Starting at the first line of the records below, reproduce every line up to and including the line with "## Constructs <a", but leave out all pictures.
= Beginning of Section =
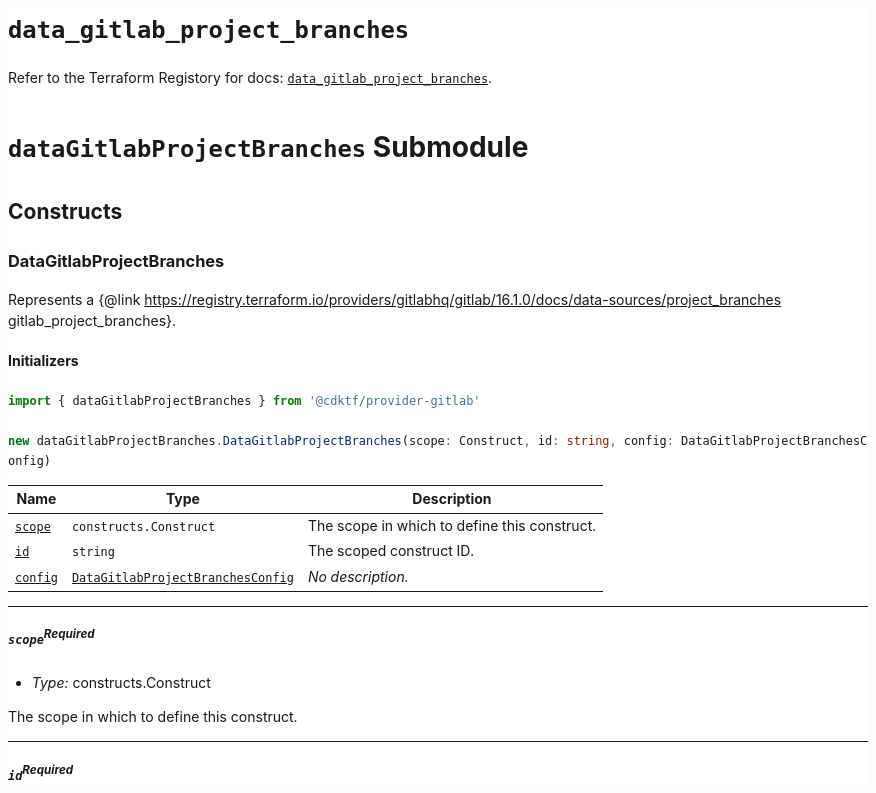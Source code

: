 # `data_gitlab_project_branches`

Refer to the Terraform Registory for docs: [`data_gitlab_project_branches`](https://registry.terraform.io/providers/gitlabhq/gitlab/16.1.0/docs/data-sources/project_branches).

# `dataGitlabProjectBranches` Submodule <a name="`dataGitlabProjectBranches` Submodule" id="@cdktf/provider-gitlab.dataGitlabProjectBranches"></a>

## Constructs <a name="Constructs" id="Constructs"></a>

### DataGitlabProjectBranches <a name="DataGitlabProjectBranches" id="@cdktf/provider-gitlab.dataGitlabProjectBranches.DataGitlabProjectBranches"></a>

Represents a {@link https://registry.terraform.io/providers/gitlabhq/gitlab/16.1.0/docs/data-sources/project_branches gitlab_project_branches}.

#### Initializers <a name="Initializers" id="@cdktf/provider-gitlab.dataGitlabProjectBranches.DataGitlabProjectBranches.Initializer"></a>

```typescript
import { dataGitlabProjectBranches } from '@cdktf/provider-gitlab'

new dataGitlabProjectBranches.DataGitlabProjectBranches(scope: Construct, id: string, config: DataGitlabProjectBranchesConfig)
```

| **Name** | **Type** | **Description** |
| --- | --- | --- |
| <code><a href="#@cdktf/provider-gitlab.dataGitlabProjectBranches.DataGitlabProjectBranches.Initializer.parameter.scope">scope</a></code> | <code>constructs.Construct</code> | The scope in which to define this construct. |
| <code><a href="#@cdktf/provider-gitlab.dataGitlabProjectBranches.DataGitlabProjectBranches.Initializer.parameter.id">id</a></code> | <code>string</code> | The scoped construct ID. |
| <code><a href="#@cdktf/provider-gitlab.dataGitlabProjectBranches.DataGitlabProjectBranches.Initializer.parameter.config">config</a></code> | <code><a href="#@cdktf/provider-gitlab.dataGitlabProjectBranches.DataGitlabProjectBranchesConfig">DataGitlabProjectBranchesConfig</a></code> | *No description.* |

---

##### `scope`<sup>Required</sup> <a name="scope" id="@cdktf/provider-gitlab.dataGitlabProjectBranches.DataGitlabProjectBranches.Initializer.parameter.scope"></a>

- *Type:* constructs.Construct

The scope in which to define this construct.

---

##### `id`<sup>Required</sup> <a name="id" id="@cdktf/provider-gitlab.dataGitlabProjectBranches.DataGitlabProjectBranches.Initializer.parameter.id"></a>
= End of Section =
_Task solution_
Source code

: # `data_gitlab_project_branches`

Refer to the Terraform Registory for docs: [`data_gitlab_project_branches`](https://registry.terraform.io/providers/gitlabhq/gitlab/16.1.0/docs/data-sources/project_branches).

# `dataGitlabProjectBranches` Submodule <a name="`dataGitlabProjectBranches` Submodule" id="@cdktf/provider-gitlab.dataGitlabProjectBranches"></a>

## Constructs <a name="Constructs" id="Constructs"></a>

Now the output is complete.